Currying can be done explicitly with lambdas—say we want to curry two arguments into a three-argument function.
lambda { |c| zoog( 1, 2, c ) }
Two arguments curried in, one argument still dangling. Let us explain this concept further with the help of two examples.
Example 1 Let us consider a site which allows us to play music files. Now, for each music file we play, the relevant information to be passed to play the system is Album Name, Track Number and Player to be used by that site. Let’s consider a scenario where a music site uses only one type of player every time. Let’s say the sites and player is – Mp3 Site (Jukebox Player).
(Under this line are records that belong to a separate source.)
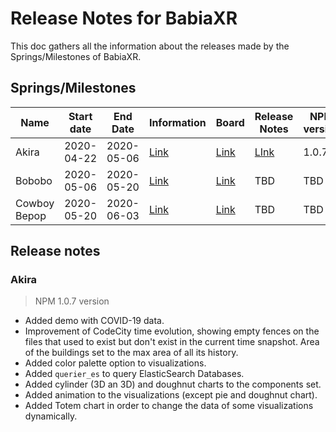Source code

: # Release Notes for BabiaXR

This doc gathers all the information about the releases made by the Springs/Milestones of BabiaXR.

## Springs/Milestones

| Name        | Start date           | End Date   | Information | Board | Release Notes | NPM version |
| --------        | -----------           | ----   | ----- | ------ | ------ | ------- |
| Akira         | 2020-04-22   |   2020-05-06  | [Link](https://gitlab.com/groups/babiaxr/-/milestones/2) | [Link](https://gitlab.com/groups/babiaxr/-/boards?scope=all&utf8=%E2%9C%93&state=opened&milestone_title=Akira) | [LInk](#akira) | 1.0.7 |
| Bobobo         | 2020-05-06   |   2020-05-20 | [Link](https://gitlab.com/groups/babiaxr/-/milestones/3) | [Link](https://gitlab.com/groups/babiaxr/-/boards?scope=all&utf8=%E2%9C%93&state=opened&milestone_title=Bobobo) | TBD | TBD |
| Cowboy Bepop         | 2020-05-20   |  2020-06-03  | [Link](https://gitlab.com/groups/babiaxr/-/milestones/4) | [Link](https://gitlab.com/groups/babiaxr/-/boards?scope=all&utf8=%E2%9C%93&state=opened&milestone_title=Cowboy%20Bepop) | TBD | TBD |


## Release notes

### Akira

> NPM 1.0.7 version

- Added demo with COVID-19 data.
- Improvement of CodeCity time evolution, showing empty fences on the files that used to exist but don't exist in the current time snapshot. Area of the buildings set to the max area of all its history.
- Added color palette option to visualizations.
- Added `querier_es` to query ElasticSearch Databases.
- Added cylinder (3D an 3D) and doughnut charts to the components set.
- Added animation to the visualizations (except pie and doughnut chart).
- Added Totem chart in order to change the data of some visualizations dynamically.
Instead of passing the same Player Name every time to the site, we can curry the player Name in the function Play and thus we’ll be sending the only minimum necessary parameters required to play the file while the site-specific information, i.e. the player name will be curried.
def play(albumname,songname,player)
@albumname = albumname
@Trackname = songname
@player = player
puts "The album is #{@albumname} Track is #{@Trackname} and Player is #{@player}"
end
Using Curying mp3site = lambda{|albumname,songname| play(albumname,songname,"Jukebox")}
Input Without Using Currying play("The Best of Bryan Adams", "Track 7", "Jukebox") play("MLTR", "Track 1"," Jukebox ") play("MLTR", "Track 11"," Jukebox ")
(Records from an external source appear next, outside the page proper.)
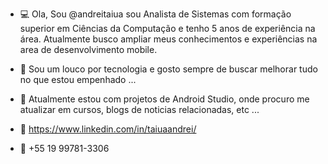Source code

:- 💻 Ola, Sou @andreitaiua sou Analista de Sistemas  com formação superior em Ciências da Computação e tenho 5 anos de experiência na área. 
Atualmente busco ampliar meus conhecimentos e experiências na area de desenvolvimento mobile.

- 🤪 Sou um louco por tecnologia e gosto sempre de buscar melhorar tudo no que estou empenhado ...

- 📖 Atualmente estou com projetos de Android Studio, onde procuro me atualizar em cursos, blogs de noticias relacionadas, etc ...

- 📘 https://www.linkedin.com/in/taiuaandrei/

- 📗 +55 19 99781-3306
Input Using Currying mp3site.call("The Best of Bryan Adams", "Track 7") mp3site.call("MLTR", "Track 1") mp3site.call("MLTR", "Track 11")
In real time scenario, we can put in the actual code which plays the requested file in the function 'play'. The primary purpose of the code is to show that we have all the values required to play the file.
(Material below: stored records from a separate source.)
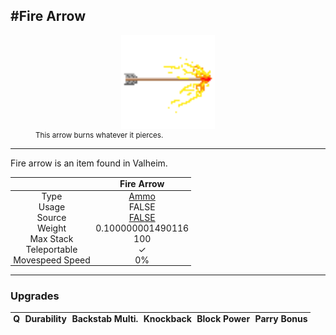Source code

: <meta property="og:title" content="Fire Arrow - MoreValheim" /><meta property="og:type" content="website" /><meta property="og:image" content="/assets/fire_arrow.png" /><meta property="og:description" content="Fire Arrow is an item found in Valheim." /><meta name="theme-color" content="#546D78"><meta name="twitter:card" content="summary_large_image">
#Fire Arrow
-------------
<style>img {width:20px;}.tb {width:150px;display: block;margin-left: auto;margin-right: auto;}</style>

<style>.md-typeset table:not([class]) th:not([align]) {min-width:unset!important;}</style>
<style>td{padding:0em 0.3em!important;text-align:center!important;border-left:.05rem solid var(--md-default-fg-color--lightest)}</style>

<style>th{padding:0.1em 0.3em!important;text-align:center!important;font-weight:bold}</style>

<style>pre{text-align:right!important}</style>
<style>table tr td:first-child {border-left: 0;};</style>

<figure><img src="/assets/fire_arrow.png" class="tb" /><figcaption><small>This arrow burns whatever it pierces.</small></figcaption></figure>

-------------

Fire arrow is an item found in Valheim.

|        | Fire Arrow              |
| ----------- | ------------------------------------ |
| Type | [Ammo](../../types/ammo)
| Usage | FALSE<br>
| Source | [FALSE](../../items/false)
| Weight | 0.100000001490116 |
| Max Stack | 100 |
| Teleportable | ✓
| Movespeed Speed | 0%


-------------

### Upgrades
| Q | Durability | Backstab Multi. | Knockback | Block Power | Parry Bonus
| - | - | - | - | - | -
Example 2 The following program illustrates the concept of Currying using a simple example of a basic calculator. The method calculator accepts two operands var1 & var2 performs the operation specified by 'op' on the two operands and returns the result. The method 'calculate' thus accepts 3 arguments. Now, calling this method again and again would lead to poor readbility. Instead by implementing currying we can improve the readability of the code. In the following code we have made use of the 'calculate' method with currying as well as without using curring. Places where 'calculate' is called using calculate(3,+,4) are instances where currying is not used.Places where either of 'add','sub','mul','div' have been used implements currying.
definition of 'calculate' method
def calculate(var1,op,var2)
if op == '+'
return puts "The Result of addition is : #{var1+var2}"
elsif op == '-'
return puts "The Result of subtraction is : #{var1-var2}"
elsif op == '*'
return puts "The Result of multiplication is: #{var1*var2}"
elsif op == '/'
return puts "The Result of division is : #{var1/var2}"
else
return puts "wrong choice ! "
end
end
Following 'calculate' method calls are without using currying
calculate(3,'+',4) calculate(4,'-',5) calculate(4,'*',2) calculate(4,'/',2)
Currying Implementation using 'lambda'
add = lambda {|x , y| calculate(x,'+',y)}
sub = lambda {|x , y| calculate(x,'-',y)}
mul = lambda {|x , y| calculate(x,'*',y)}
div = lambda {|x , y| calculate(x,'/',y)}
Following method calls are by using currying
add.call(3,4) sub.call(4,5) mul.call(4,2) div.call(4,2)
Features of Currying
1. The above examples illustrate that currying helps improve readability of code as it allows us to pass lesser number of arguments to the functions thus making the code easier to understand.
2. The reliability of the code, which is very essential for the reliability of th whole software application increases. This is because a major contributing factor of Software Reliability problems is the complexity of the underlying code. Currying tries to reduce this complexity by fixing the variables which will only take a fixed value and thus should not be left dangling for that particular function. For large applications, involving a lot of functions and variables - currying will be helpful.
3. The output of the code does not changes with currying. By fixing the parameters, we are only trying to avoid passing constant or redundant information every time with the function call. By using currying, the results of the code is not modified.